Freud, Pablo Escobar and a touch of glass!


FURTHERMORE

By Gerry Moran

I wouldn’t exactly call myself a hypochondriac: however, every now and then when I get a bad headache, that I can’t shake pff, I think – brain tumour! And then the Panadol kicks in, the headache subsides and the notion of brain tumour dissipates.

I mention all this because of a book I am reading at the moment titled A Body Made Of Glass, A History of Hypochondria by Caroline Crampton. I am reading this book just to check if, perhaps, I might be a hypochondriac. Well, I can tell you here and now – I am not. At least not compared to some of the hypochondriacs referenced in the book.

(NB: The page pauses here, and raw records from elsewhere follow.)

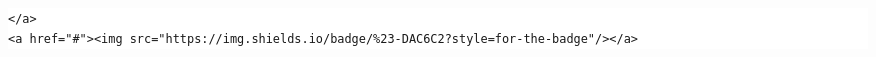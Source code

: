     </a>
    <a href="#"><img src="https://img.shields.io/badge/%23-DAC6C2?style=for-the-badge"/></a>
</p>

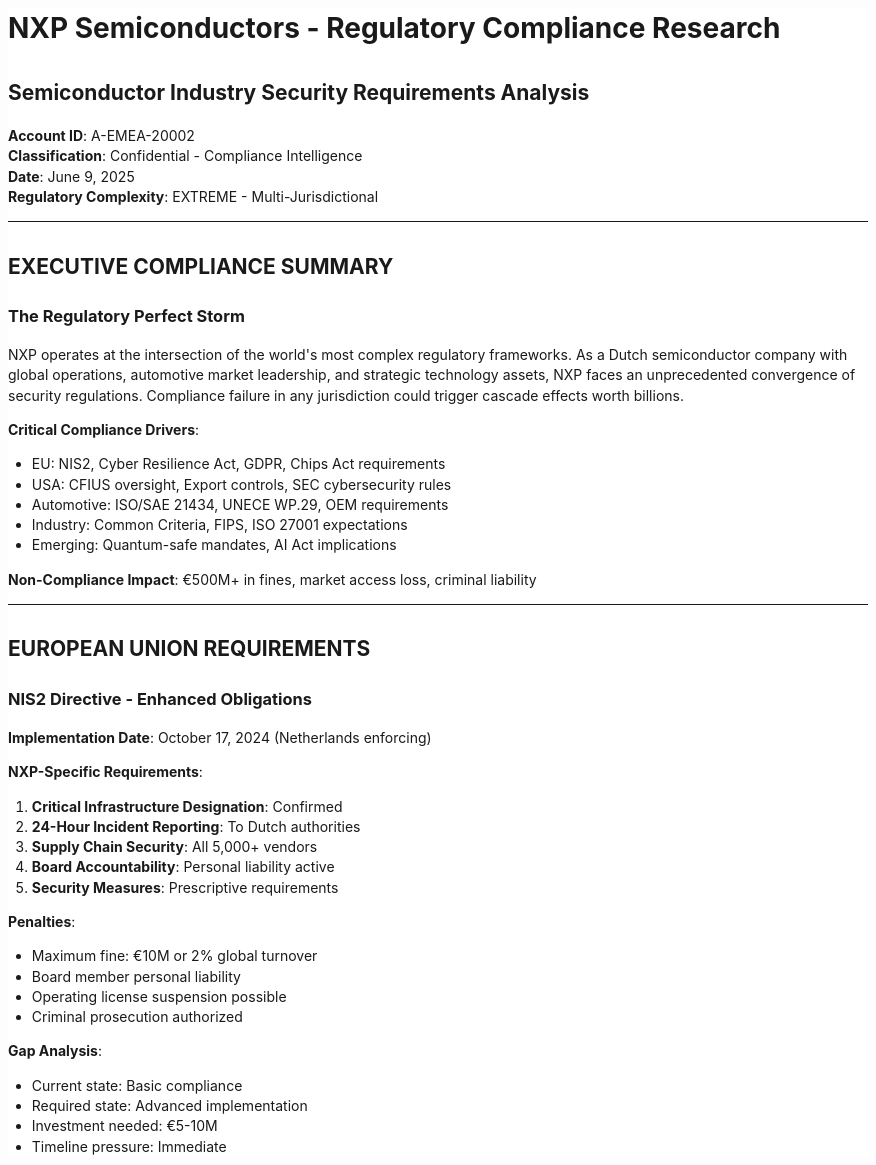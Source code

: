 # NXP Semiconductors - Regulatory Compliance Research
## Semiconductor Industry Security Requirements Analysis

**Account ID**: A-EMEA-20002  
**Classification**: Confidential - Compliance Intelligence  
**Date**: June 9, 2025  
**Regulatory Complexity**: EXTREME - Multi-Jurisdictional  

---

## EXECUTIVE COMPLIANCE SUMMARY

### The Regulatory Perfect Storm

NXP operates at the intersection of the world's most complex regulatory frameworks. As a Dutch semiconductor company with global operations, automotive market leadership, and strategic technology assets, NXP faces an unprecedented convergence of security regulations. Compliance failure in any jurisdiction could trigger cascade effects worth billions.

**Critical Compliance Drivers**:
- EU: NIS2, Cyber Resilience Act, GDPR, Chips Act requirements
- USA: CFIUS oversight, Export controls, SEC cybersecurity rules
- Automotive: ISO/SAE 21434, UNECE WP.29, OEM requirements
- Industry: Common Criteria, FIPS, ISO 27001 expectations
- Emerging: Quantum-safe mandates, AI Act implications

**Non-Compliance Impact**: €500M+ in fines, market access loss, criminal liability

---

## EUROPEAN UNION REQUIREMENTS

### NIS2 Directive - Enhanced Obligations

**Implementation Date**: October 17, 2024 (Netherlands enforcing)

**NXP-Specific Requirements**:
1. **Critical Infrastructure Designation**: Confirmed
2. **24-Hour Incident Reporting**: To Dutch authorities
3. **Supply Chain Security**: All 5,000+ vendors
4. **Board Accountability**: Personal liability active
5. **Security Measures**: Prescriptive requirements

**Penalties**:
- Maximum fine: €10M or 2% global turnover
- Board member personal liability
- Operating license suspension possible
- Criminal prosecution authorized

**Gap Analysis**:
- Current state: Basic compliance
- Required state: Advanced implementation
- Investment needed: €5-10M
- Timeline pressure: Immediate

Let’s start in ancient Greece where a physician called Galen wrote of a strange condition in which a melancholic person became convinced he was made of pottery and avoided social contact for fear of bumping into people and being broken! In the 14th century this delusion had assumed a different form when sufferers became convinced that their bodies were made of glass and were liable to shatter! (A new variation, for sure, on the phrase: shattered!)

The French King, Charles V1, became gripped by this fear after suffering a nervous breakdown in a military campaign in 1392 and, to avoid any shattering, had his clothing reinforced with iron rods! Drainpipes perhaps!

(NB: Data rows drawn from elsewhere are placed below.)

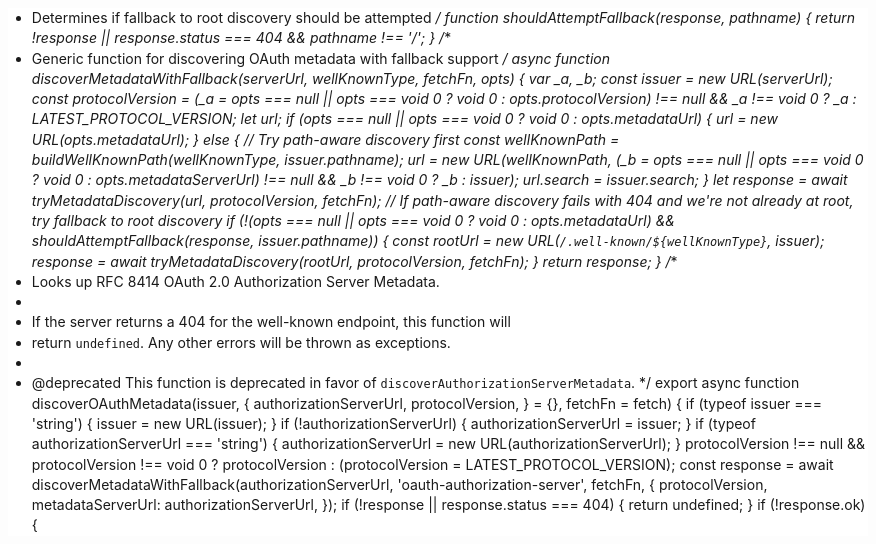  * Determines if fallback to root discovery should be attempted
 */
function shouldAttemptFallback(response, pathname) {
    return !response || response.status === 404 && pathname !== '/';
}
/**
 * Generic function for discovering OAuth metadata with fallback support
 */
async function discoverMetadataWithFallback(serverUrl, wellKnownType, fetchFn, opts) {
    var _a, _b;
    const issuer = new URL(serverUrl);
    const protocolVersion = (_a = opts === null || opts === void 0 ? void 0 : opts.protocolVersion) !== null && _a !== void 0 ? _a : LATEST_PROTOCOL_VERSION;
    let url;
    if (opts === null || opts === void 0 ? void 0 : opts.metadataUrl) {
        url = new URL(opts.metadataUrl);
    }
    else {
        // Try path-aware discovery first
        const wellKnownPath = buildWellKnownPath(wellKnownType, issuer.pathname);
        url = new URL(wellKnownPath, (_b = opts === null || opts === void 0 ? void 0 : opts.metadataServerUrl) !== null && _b !== void 0 ? _b : issuer);
        url.search = issuer.search;
    }
    let response = await tryMetadataDiscovery(url, protocolVersion, fetchFn);
    // If path-aware discovery fails with 404 and we're not already at root, try fallback to root discovery
    if (!(opts === null || opts === void 0 ? void 0 : opts.metadataUrl) && shouldAttemptFallback(response, issuer.pathname)) {
        const rootUrl = new URL(`/.well-known/${wellKnownType}`, issuer);
        response = await tryMetadataDiscovery(rootUrl, protocolVersion, fetchFn);
    }
    return response;
}
/**
 * Looks up RFC 8414 OAuth 2.0 Authorization Server Metadata.
 *
 * If the server returns a 404 for the well-known endpoint, this function will
 * return `undefined`. Any other errors will be thrown as exceptions.
 *
 * @deprecated This function is deprecated in favor of `discoverAuthorizationServerMetadata`.
 */
export async function discoverOAuthMetadata(issuer, { authorizationServerUrl, protocolVersion, } = {}, fetchFn = fetch) {
    if (typeof issuer === 'string') {
        issuer = new URL(issuer);
    }
    if (!authorizationServerUrl) {
        authorizationServerUrl = issuer;
    }
    if (typeof authorizationServerUrl === 'string') {
        authorizationServerUrl = new URL(authorizationServerUrl);
    }
    protocolVersion !== null && protocolVersion !== void 0 ? protocolVersion : (protocolVersion = LATEST_PROTOCOL_VERSION);
    const response = await discoverMetadataWithFallback(authorizationServerUrl, 'oauth-authorization-server', fetchFn, {
        protocolVersion,
        metadataServerUrl: authorizationServerUrl,
    });
    if (!response || response.status === 404) {
        return undefined;
    }
    if (!response.ok) {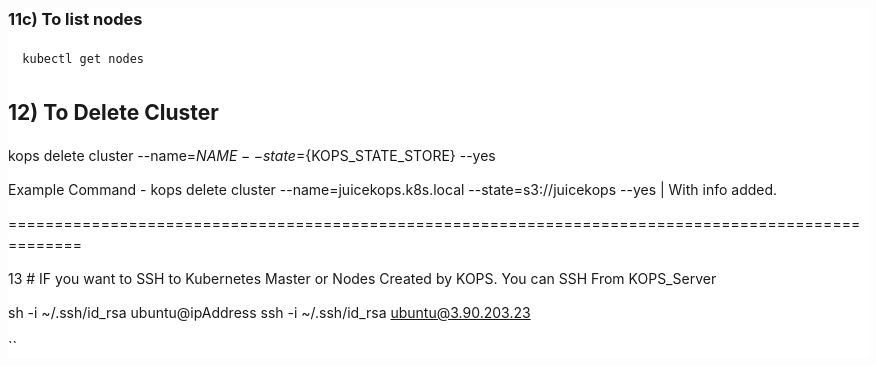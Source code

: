 ### 11c) To list nodes

	  kubectl get nodes 
 
## 12) To Delete Cluster

   kops delete cluster --name=${NAME} --state=${KOPS_STATE_STORE} --yes  

   Example Command - kops delete cluster --name=juicekops.k8s.local --state=s3://juicekops --yes | With info added. 
   
====================================================================================================


13 # IF you want to SSH to Kubernetes Master or Nodes Created by KOPS. You can SSH From KOPS_Server

sh -i ~/.ssh/id_rsa ubuntu@ipAddress
ssh -i ~/.ssh/id_rsa ubuntu@3.90.203.23
  
``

Ms Crampton goes on to describe what may be an exaggerated account by a French royal physician who wrote of a Parisian glassmaker who believed his buttocks were made of glass and in order to protect his rear end went about with a small cushion affixed to his behind. The glass delusion hadn’t gone away and as late as 1964, a Dutch doctor encountered a patient who, believe it or believe it not, thought his body had become as transparent as a window!

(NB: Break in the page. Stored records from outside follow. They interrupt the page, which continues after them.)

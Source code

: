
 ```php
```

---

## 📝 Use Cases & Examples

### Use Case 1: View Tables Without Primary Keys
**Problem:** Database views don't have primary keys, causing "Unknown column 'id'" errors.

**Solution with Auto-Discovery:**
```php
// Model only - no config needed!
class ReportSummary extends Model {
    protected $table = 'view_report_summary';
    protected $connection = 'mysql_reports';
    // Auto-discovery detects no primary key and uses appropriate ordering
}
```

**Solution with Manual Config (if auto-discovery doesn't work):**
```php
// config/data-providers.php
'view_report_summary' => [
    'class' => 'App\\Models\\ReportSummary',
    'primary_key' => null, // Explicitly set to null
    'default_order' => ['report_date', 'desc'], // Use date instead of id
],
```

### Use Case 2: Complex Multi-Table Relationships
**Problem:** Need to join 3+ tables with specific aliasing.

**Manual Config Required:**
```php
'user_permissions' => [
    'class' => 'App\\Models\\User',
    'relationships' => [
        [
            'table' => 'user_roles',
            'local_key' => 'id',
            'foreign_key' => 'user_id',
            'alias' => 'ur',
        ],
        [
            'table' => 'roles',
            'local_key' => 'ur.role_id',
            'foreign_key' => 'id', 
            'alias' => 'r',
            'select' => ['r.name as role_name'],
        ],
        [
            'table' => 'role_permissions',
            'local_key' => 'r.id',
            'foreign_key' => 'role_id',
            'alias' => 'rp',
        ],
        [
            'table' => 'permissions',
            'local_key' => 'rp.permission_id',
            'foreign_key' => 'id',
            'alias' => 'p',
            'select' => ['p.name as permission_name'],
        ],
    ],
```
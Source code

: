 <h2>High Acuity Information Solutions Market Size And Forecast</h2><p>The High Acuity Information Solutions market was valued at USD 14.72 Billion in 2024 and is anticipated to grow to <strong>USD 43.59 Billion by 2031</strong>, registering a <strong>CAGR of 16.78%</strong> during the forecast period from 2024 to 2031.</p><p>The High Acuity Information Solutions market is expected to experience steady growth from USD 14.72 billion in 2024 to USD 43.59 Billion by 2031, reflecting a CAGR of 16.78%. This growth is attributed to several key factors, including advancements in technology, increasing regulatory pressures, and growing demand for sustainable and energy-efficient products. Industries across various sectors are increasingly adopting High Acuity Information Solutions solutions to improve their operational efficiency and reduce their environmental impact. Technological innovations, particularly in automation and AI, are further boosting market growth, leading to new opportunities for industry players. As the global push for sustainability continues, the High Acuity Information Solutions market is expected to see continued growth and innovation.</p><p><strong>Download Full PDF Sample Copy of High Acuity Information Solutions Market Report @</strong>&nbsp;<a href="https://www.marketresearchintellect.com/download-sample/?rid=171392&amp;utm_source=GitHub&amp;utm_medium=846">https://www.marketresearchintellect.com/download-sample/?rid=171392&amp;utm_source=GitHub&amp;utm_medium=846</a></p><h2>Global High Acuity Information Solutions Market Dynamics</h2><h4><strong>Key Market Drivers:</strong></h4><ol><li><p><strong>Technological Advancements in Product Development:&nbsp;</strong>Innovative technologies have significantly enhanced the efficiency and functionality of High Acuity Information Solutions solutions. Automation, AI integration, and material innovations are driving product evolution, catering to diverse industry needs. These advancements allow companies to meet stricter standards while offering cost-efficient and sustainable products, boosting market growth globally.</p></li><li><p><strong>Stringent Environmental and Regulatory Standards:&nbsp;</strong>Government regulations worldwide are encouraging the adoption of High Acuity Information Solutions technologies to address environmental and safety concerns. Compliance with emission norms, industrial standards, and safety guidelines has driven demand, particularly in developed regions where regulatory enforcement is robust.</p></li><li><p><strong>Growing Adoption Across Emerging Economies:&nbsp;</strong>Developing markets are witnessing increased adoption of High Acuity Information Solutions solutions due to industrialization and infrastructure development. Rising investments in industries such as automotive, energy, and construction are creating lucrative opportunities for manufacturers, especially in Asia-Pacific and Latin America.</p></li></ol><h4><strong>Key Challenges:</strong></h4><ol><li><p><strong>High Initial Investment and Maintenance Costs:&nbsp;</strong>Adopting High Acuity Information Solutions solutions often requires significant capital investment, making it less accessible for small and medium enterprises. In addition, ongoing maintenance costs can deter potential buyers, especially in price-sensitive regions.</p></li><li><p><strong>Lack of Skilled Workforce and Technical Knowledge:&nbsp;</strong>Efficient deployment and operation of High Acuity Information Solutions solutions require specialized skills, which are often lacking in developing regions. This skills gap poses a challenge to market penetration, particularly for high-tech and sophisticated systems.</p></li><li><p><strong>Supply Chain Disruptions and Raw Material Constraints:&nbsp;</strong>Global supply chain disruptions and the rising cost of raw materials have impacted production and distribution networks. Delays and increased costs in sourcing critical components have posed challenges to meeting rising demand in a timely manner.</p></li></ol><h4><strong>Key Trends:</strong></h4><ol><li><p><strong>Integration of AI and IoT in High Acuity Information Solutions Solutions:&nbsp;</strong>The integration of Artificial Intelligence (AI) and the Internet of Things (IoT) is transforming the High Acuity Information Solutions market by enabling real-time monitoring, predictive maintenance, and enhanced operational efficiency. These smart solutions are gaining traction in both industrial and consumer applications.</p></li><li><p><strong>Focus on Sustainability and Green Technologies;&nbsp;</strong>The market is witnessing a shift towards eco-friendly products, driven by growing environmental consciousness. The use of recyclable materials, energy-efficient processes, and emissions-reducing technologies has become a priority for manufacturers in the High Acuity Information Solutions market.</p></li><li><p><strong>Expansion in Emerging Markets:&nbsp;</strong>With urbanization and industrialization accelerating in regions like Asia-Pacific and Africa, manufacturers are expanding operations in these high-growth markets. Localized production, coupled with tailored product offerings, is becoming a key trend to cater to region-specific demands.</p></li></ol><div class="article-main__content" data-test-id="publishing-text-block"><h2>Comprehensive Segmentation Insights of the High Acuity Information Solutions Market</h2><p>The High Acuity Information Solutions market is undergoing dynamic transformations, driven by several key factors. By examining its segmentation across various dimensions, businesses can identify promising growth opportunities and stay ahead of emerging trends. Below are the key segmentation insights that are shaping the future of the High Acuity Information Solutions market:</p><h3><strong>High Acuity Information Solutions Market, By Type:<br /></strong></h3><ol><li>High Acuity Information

And that’s where I’ll park A History Of Hypochondria for the time being, pleased in the knowledge that I’m not made of pottery and don’t have a glass ass!

And so to phobias – not entirely unrelated to hypochondria (an abnormal anxiety about one’s health). A phobia is an irrational, abnormal fear of something or other. For instance we are all familiar with claustrophobia, an abnormal fear of confined spaces; agoraphobia, a fear of open spaces or public places; pyrophobia, a fear of fire; hydrophobia, a fear of water; and arachnophobia, a fear of spiders (which the female of the species seem to be particularly prone to).

But here for your information and education are some phobias that I have never heard of in my entire life plus a few that we all suffer from but didn’t have the terminology for. Off we go: dendrophobia, a fear of trees; cherophobia, a fear of happiness (really?); batrachophobia (and try saying that with a few pints in – try saying even when sober) a fear of frogs; glossophobia, a fear of speaking in public (and many of us suffer from that one); hodophobia, fear of travel; mychophobia, fear of mushrooms; opthalmophobia, fear of being stared at; nomophobia, fear of being out of mobile phone contact (and we can all relate to that one also); pogonophobia’ fear of beards; spectrophobia, a fear of mirrors; tonitrophobia, a fear of thunder; gamophobia, fear of marriage and this obvious one cyberphobia, fear of computers which yours truly suffers hugely from as the Editor of this paper will testify to. And now I’ll park the phobias as I’m developing a phobia about phobias which I am calling phobiaphobia!

Finally, and staying in the medical zone, sort of, before Sigmund Freud (1856-1939), pictured, turned to psychoanalysis, he did important work on neurology and was the first to employ the use of cocaine as a local anaesthetic. His use of cocaine for minor pains and his high praise for its efficacy led to a wave of cocaine addiction in Europe before it was discovered that it was highly addictive!

Fast forward to 1986 when Pablo Escobar (1949-1993) the Columbian cocaine kingpin, was taking in $420 million a week!

Wonder what Freud would have made of that?